**Task details**
Copy each line that contains the string "DISTINCT", taking them from the material.
Data Block Start
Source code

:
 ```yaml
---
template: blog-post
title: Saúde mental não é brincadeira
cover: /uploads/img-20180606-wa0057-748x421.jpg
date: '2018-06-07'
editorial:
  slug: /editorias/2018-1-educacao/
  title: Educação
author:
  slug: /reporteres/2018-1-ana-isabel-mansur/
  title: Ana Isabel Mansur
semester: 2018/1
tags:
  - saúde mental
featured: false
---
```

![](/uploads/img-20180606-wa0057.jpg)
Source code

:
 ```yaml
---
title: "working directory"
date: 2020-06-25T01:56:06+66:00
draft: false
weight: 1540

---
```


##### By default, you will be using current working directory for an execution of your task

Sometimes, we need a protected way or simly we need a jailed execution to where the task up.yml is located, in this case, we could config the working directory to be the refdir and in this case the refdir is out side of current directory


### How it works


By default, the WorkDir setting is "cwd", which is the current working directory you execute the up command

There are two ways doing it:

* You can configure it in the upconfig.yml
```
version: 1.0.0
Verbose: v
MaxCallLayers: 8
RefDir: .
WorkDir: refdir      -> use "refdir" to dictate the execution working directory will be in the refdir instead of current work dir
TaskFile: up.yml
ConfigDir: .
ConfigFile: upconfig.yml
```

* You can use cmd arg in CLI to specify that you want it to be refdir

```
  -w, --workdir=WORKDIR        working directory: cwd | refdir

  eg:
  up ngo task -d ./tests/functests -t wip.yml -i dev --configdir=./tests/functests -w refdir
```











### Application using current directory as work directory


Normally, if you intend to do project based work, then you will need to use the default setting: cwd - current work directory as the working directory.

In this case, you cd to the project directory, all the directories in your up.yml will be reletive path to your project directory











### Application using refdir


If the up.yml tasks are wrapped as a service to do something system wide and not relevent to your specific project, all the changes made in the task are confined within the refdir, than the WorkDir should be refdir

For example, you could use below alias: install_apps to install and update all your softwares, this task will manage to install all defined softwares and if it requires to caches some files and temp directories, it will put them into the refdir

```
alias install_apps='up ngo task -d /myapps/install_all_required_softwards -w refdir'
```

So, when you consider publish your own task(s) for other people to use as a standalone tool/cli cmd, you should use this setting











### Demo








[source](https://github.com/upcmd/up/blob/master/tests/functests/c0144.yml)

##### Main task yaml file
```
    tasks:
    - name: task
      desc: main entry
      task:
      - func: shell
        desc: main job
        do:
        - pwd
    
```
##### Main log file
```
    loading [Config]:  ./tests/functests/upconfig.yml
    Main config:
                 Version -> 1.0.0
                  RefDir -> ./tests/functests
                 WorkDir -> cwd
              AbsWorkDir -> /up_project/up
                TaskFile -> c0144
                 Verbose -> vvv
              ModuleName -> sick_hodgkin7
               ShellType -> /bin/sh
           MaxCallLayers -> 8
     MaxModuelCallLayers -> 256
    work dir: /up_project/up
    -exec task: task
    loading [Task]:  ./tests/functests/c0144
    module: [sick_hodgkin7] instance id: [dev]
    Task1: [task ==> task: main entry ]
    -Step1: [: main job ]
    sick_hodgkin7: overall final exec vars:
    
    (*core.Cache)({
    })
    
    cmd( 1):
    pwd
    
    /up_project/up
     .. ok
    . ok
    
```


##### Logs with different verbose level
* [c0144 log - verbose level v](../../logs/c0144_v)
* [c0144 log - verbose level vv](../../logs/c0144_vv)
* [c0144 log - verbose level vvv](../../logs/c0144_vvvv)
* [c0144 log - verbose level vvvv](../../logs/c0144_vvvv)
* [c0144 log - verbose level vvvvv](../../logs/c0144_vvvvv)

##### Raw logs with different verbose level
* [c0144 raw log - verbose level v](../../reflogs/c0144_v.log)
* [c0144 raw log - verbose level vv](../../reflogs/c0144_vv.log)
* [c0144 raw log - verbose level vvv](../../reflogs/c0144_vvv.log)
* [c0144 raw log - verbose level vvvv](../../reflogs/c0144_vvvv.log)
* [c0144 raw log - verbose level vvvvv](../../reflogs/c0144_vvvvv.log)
Data Block End
Data Block Start
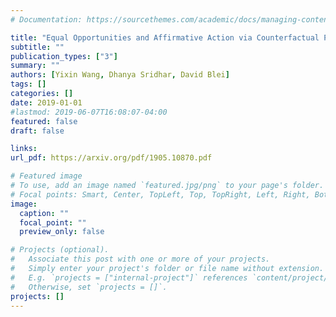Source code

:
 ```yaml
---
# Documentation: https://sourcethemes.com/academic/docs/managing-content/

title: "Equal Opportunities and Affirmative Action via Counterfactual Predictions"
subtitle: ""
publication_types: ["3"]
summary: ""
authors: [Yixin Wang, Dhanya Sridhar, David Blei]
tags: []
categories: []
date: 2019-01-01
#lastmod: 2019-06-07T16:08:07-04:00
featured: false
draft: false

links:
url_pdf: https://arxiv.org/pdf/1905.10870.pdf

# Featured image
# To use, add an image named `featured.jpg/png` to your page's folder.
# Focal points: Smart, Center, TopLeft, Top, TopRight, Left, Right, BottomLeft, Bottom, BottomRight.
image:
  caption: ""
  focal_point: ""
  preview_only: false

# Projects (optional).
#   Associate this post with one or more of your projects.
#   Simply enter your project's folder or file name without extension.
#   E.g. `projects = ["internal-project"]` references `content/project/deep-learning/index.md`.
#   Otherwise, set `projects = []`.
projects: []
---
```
Data Block End
Data Block Start
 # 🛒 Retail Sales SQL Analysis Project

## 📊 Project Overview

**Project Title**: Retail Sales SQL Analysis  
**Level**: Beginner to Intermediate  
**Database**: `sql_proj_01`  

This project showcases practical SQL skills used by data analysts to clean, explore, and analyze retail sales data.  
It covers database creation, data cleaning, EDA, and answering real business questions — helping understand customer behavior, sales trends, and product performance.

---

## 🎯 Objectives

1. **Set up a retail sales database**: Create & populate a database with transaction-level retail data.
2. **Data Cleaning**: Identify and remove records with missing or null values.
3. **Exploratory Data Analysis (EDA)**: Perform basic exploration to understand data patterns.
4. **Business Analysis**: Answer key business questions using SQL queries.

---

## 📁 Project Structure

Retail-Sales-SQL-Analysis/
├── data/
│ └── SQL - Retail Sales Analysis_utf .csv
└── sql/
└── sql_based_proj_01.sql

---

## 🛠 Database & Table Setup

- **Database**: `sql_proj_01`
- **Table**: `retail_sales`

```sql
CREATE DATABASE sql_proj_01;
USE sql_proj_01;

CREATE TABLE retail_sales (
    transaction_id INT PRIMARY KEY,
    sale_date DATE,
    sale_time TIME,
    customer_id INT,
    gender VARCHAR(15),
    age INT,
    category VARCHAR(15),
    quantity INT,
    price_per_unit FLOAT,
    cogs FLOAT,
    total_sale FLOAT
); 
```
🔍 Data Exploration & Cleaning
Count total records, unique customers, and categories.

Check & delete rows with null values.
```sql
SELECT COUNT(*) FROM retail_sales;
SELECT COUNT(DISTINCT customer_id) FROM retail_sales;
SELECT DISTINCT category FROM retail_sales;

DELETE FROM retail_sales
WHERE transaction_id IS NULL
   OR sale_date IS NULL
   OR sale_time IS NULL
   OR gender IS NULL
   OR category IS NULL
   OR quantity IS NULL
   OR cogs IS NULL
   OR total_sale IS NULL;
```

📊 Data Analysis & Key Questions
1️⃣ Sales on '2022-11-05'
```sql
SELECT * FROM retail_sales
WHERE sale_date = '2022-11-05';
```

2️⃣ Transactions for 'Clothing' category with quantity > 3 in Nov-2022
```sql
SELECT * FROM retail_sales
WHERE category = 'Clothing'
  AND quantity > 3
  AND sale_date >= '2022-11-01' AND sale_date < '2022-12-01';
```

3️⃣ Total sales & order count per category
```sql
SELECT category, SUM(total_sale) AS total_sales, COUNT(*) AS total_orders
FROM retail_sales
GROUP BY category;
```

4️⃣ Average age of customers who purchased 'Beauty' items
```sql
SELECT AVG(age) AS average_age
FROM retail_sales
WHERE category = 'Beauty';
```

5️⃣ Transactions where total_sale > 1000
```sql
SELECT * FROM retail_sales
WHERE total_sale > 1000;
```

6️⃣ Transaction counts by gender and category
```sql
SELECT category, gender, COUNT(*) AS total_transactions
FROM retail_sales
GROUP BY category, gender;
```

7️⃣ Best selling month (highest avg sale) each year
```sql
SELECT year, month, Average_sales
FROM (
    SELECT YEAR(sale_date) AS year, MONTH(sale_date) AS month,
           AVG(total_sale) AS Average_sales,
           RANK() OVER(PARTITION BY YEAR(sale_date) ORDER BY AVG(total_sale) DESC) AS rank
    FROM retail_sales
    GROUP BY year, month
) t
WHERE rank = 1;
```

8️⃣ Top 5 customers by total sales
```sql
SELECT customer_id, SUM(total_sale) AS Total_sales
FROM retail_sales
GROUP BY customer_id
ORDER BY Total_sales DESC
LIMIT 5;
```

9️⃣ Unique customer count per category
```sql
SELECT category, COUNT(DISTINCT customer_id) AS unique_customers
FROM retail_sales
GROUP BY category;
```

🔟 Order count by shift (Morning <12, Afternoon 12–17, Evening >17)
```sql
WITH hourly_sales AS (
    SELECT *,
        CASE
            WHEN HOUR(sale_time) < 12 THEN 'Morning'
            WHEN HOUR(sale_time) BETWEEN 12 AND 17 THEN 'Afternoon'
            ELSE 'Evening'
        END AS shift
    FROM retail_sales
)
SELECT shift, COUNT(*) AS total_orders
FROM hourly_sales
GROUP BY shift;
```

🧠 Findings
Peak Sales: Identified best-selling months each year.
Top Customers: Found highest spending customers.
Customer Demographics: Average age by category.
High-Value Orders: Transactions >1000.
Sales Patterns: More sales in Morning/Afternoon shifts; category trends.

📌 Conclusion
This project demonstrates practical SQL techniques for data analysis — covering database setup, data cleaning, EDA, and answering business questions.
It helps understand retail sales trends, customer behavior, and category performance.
Data Block End
**Written response**
SELECT COUNT(DISTINCT customer_id) FROM retail_sales;
SELECT DISTINCT category FROM retail_sales;
SELECT category, COUNT(DISTINCT customer_id) AS unique_customers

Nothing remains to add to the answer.